Re: Status of Unihan Mandarin readings?

From: John H. Jenkins (jenkins@apple.com)
Date: Thu Dec 19 2002 - 11:06:13 EST

  • Next message: David J. Perry: "RE: h in Greek epigraphy"

    On Thursday, December 19, 2002, at 06:05 AM, Andrew C. West wrote:

    >
    >> - Any estimates for when it will be possible publish a fixed version?
    >
    > I'll let Mr. Jenkins answer that one.
    >

    Unicode 4.0 timeframe. We'll also try to get the preferred Mandarin
    (and possibly Cantonese) readings marked by then.

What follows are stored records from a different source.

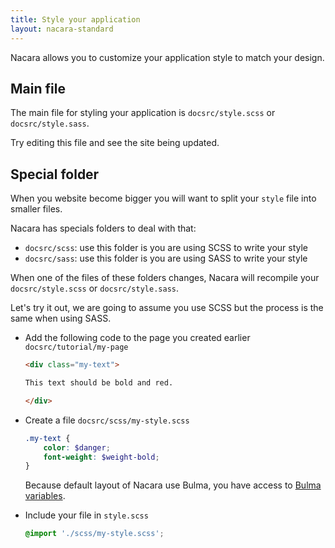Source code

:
 ```yaml
---
title: Style your application
layout: nacara-standard
---
```


Nacara allows you to customize your application style to match your design.

## Main file

The main file for styling your application is `docsrc/style.scss` or `docsrc/style.sass`.

Try editing this file and see the site being updated.

## Special folder

When you website become bigger you will want to split your `style` file into smaller files.

Nacara has specials folders to deal with that:

- `docsrc/scss`: use this folder is you are using SCSS to write your style
- `docsrc/sass`: use this folder is you are using SASS to write your style

When one of the files of these folders changes, Nacara will recompile your `docsrc/style.scss` or `docsrc/style.sass`.

Let's try it out, we are going to assume you use SCSS but the process is the same when using SASS.

<ul class="textual-steps">

<li>

Add the following code to the page you created earlier `docsrc/tutorial/my-page`

```html
<div class="my-text">

This text should be bold and red.

</div>
```

</li>

<li>

Create a file `docsrc/scss/my-style.scss`

```scss
.my-text {
    color: $danger;
    font-weight: $weight-bold;
}
```

Because default layout of Nacara use Bulma, you have access to [Bulma variables](https://bulma.io/documentation/customize/variables/).

</li>

<li>

Include your file in `style.scss`

```scss
@import './scss/my-style.scss';
```

</li>

</ul>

    >> - Any suggestion for interim work-arounds (e.g., an older version of
    >> the
    >> file, an alternative source)?
    >
    > Use the Unihan database for Unicode 3.0 at
    > http://www.unicode.org/Public/3.0-Update/Unihan-3.txt
    >
    > This is the latest uncorrupted version.
    >

    This is what's weird about this whole thing. I can't figure out how
    the corruption took place between Unicode 3.0 and 3.1. At least it'll
    make it easier to fix.

    Meanwhile, one caveat regarding the pronunciations supplied in the
    Unihan database. While we do try to be accurate and careful and while
    we do try to use reliable sources, we are not lexicographers ourselves,
    and there's not much we can do when our sources don't agree. For
    Mandarin this is a fairly minor problem, but it's a bit more extensive
    for Cantonese. One cause of this is that languages are moving targets,
    and the pronunciations themselves can change over time. Another is
    that sometimes people extrapolate the pronunciation for one dialect
    from the pronunciation from another, or from the pronunciation given in
    a classical dictionary such as the KangXi. And, for Cantonese in
    particular, sometimes characters are new enough that we can't go to
    dictionaries but have to rely on the "man in the street" for the
    pronunciation (we had a case like this come up in the last IRG). And
    sometimes our fingers just trip over each other while we type.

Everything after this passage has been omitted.